== Segment start ==
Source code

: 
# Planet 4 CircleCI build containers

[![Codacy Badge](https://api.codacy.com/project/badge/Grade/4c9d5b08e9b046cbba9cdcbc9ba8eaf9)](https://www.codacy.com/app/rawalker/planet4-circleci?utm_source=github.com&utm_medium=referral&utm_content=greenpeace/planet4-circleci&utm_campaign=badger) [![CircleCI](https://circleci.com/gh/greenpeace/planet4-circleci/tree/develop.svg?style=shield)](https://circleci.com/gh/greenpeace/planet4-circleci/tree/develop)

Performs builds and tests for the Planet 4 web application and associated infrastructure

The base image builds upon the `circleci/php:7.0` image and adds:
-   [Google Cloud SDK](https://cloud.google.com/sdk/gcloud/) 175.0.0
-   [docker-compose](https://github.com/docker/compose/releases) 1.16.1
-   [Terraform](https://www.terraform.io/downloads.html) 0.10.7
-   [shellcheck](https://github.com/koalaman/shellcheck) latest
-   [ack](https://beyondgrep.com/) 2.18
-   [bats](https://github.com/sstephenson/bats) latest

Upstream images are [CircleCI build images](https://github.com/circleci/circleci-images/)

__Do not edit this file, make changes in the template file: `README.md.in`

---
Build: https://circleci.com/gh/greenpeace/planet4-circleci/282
== Segment end ==
== Segment start ==
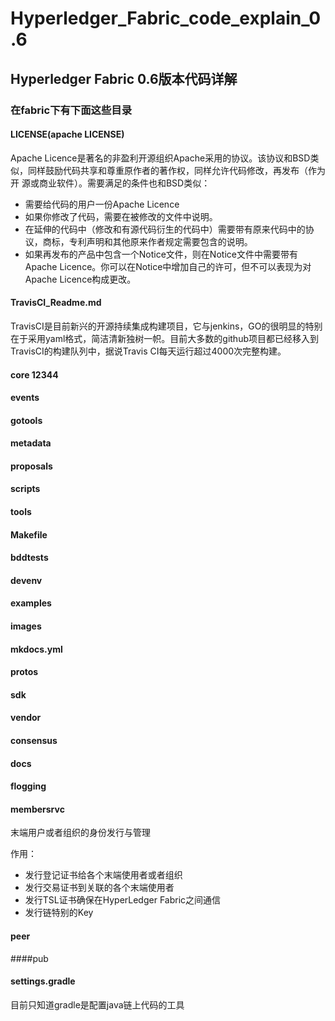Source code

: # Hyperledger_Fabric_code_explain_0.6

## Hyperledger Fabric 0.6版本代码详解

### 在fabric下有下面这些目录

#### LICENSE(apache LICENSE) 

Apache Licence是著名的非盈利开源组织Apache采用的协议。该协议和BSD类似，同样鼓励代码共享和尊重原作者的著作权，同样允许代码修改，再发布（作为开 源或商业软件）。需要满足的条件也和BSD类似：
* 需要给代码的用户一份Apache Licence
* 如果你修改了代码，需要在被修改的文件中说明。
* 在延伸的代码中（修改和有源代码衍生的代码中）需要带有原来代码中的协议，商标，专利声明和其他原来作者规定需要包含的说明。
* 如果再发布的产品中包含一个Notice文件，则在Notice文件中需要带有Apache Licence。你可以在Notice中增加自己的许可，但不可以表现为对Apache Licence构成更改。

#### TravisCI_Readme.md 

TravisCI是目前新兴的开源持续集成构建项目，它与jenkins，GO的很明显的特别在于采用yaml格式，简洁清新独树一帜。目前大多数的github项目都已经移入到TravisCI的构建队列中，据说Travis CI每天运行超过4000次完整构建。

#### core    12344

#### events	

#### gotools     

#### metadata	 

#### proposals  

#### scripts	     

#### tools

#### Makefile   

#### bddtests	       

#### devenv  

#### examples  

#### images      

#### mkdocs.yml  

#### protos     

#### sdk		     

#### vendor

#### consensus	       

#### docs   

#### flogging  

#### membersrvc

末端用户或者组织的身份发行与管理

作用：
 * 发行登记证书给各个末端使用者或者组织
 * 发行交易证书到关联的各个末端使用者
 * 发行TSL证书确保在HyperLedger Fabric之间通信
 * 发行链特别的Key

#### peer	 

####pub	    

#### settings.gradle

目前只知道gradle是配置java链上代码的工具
== Segment end ==
:: What you need to do ::
Copy out the range of lines above starting at the line with "#### vendor" and ending at the line with "目前只知道gradle是配置java链上代码的工具", exactly and including both.

:: Output ::
#### vendor

#### consensus	       

#### docs   

#### flogging  

#### membersrvc

末端用户或者组织的身份发行与管理

作用：
 * 发行登记证书给各个末端使用者或者组织
 * 发行交易证书到关联的各个末端使用者
 * 发行TSL证书确保在HyperLedger Fabric之间通信
 * 发行链特别的Key

#### peer	 

####pub	    

#### settings.gradle

目前只知道gradle是配置java链上代码的工具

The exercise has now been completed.